=== Section Start ===

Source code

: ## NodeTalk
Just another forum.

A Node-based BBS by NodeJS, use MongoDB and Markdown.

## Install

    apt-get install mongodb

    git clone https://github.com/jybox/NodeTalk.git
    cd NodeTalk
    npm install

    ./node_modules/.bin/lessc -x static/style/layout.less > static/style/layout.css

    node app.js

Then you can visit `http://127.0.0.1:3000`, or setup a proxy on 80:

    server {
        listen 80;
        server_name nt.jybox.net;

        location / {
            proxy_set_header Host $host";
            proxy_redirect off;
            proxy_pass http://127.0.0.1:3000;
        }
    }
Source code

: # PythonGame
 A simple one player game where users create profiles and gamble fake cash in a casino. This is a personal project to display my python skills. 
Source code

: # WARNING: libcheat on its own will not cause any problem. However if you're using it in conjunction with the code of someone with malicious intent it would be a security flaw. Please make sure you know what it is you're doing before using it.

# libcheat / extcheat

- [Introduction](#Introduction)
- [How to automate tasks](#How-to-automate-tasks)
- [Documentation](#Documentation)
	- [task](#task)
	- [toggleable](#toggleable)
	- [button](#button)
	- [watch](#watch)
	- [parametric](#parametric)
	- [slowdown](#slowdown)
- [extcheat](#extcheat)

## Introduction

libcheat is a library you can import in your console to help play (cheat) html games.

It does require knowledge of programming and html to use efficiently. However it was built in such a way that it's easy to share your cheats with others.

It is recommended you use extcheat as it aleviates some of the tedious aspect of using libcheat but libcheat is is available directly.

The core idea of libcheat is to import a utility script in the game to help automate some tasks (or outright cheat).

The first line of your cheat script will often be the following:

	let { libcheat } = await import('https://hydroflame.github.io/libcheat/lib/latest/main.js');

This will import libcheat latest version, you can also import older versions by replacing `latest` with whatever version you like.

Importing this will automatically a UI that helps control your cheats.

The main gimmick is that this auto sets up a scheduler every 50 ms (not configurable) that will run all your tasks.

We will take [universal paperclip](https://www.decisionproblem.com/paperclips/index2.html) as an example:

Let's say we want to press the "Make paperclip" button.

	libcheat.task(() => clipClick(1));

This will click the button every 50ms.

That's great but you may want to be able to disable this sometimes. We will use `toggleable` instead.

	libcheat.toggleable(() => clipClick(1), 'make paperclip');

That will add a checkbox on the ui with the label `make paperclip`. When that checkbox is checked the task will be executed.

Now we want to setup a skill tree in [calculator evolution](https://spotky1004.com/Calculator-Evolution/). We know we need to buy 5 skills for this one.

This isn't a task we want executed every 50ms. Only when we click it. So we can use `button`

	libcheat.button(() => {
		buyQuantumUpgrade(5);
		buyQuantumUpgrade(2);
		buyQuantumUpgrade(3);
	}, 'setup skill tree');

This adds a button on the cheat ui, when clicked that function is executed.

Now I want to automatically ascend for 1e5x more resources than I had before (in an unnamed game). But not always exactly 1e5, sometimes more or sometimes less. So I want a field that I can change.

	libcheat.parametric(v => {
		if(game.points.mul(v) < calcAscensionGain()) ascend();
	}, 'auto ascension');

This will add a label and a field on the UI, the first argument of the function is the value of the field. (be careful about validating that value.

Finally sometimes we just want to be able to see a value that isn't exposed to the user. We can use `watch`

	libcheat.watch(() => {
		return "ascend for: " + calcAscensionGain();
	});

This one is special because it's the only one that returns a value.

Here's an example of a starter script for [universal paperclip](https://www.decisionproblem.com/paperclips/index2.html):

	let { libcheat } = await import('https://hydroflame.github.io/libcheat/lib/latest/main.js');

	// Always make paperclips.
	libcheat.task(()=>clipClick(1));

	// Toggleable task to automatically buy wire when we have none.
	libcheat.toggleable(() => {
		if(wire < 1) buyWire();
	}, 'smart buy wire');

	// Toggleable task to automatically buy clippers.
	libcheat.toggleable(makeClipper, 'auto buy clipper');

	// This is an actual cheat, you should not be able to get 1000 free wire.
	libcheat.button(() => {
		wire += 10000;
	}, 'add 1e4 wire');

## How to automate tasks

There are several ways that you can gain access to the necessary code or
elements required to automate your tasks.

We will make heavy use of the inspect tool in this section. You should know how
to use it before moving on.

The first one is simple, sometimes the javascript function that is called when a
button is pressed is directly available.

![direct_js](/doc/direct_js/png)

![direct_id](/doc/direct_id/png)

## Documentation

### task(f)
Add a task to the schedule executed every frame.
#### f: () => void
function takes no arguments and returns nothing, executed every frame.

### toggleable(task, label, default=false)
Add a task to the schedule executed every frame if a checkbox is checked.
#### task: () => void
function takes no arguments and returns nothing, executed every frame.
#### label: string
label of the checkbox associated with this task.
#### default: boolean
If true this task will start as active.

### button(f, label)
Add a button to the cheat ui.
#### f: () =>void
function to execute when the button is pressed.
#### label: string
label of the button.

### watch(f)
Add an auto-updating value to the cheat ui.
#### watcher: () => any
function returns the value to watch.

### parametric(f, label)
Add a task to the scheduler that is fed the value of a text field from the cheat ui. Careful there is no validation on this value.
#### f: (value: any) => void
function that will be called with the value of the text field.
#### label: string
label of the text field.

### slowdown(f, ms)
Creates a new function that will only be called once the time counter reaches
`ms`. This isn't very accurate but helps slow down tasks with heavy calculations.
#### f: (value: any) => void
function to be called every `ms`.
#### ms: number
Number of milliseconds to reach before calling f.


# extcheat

=== Section End ===

- _About this exercise_: Could you find every line in the records above that contains the word "sometimes" and copy it?

- _Task output_:
That's great but you may want to be able to disable this sometimes. We will use `toggleable` instead.
Now I want to automatically ascend for 1e5x more resources than I had before (in an unnamed game). But not always exactly 1e5, sometimes more or sometimes less. So I want a field that I can change.
Finally sometimes we just want to be able to see a value that isn't exposed to the user. We can use `watch`
The first one is simple, sometimes the javascript function that is called when a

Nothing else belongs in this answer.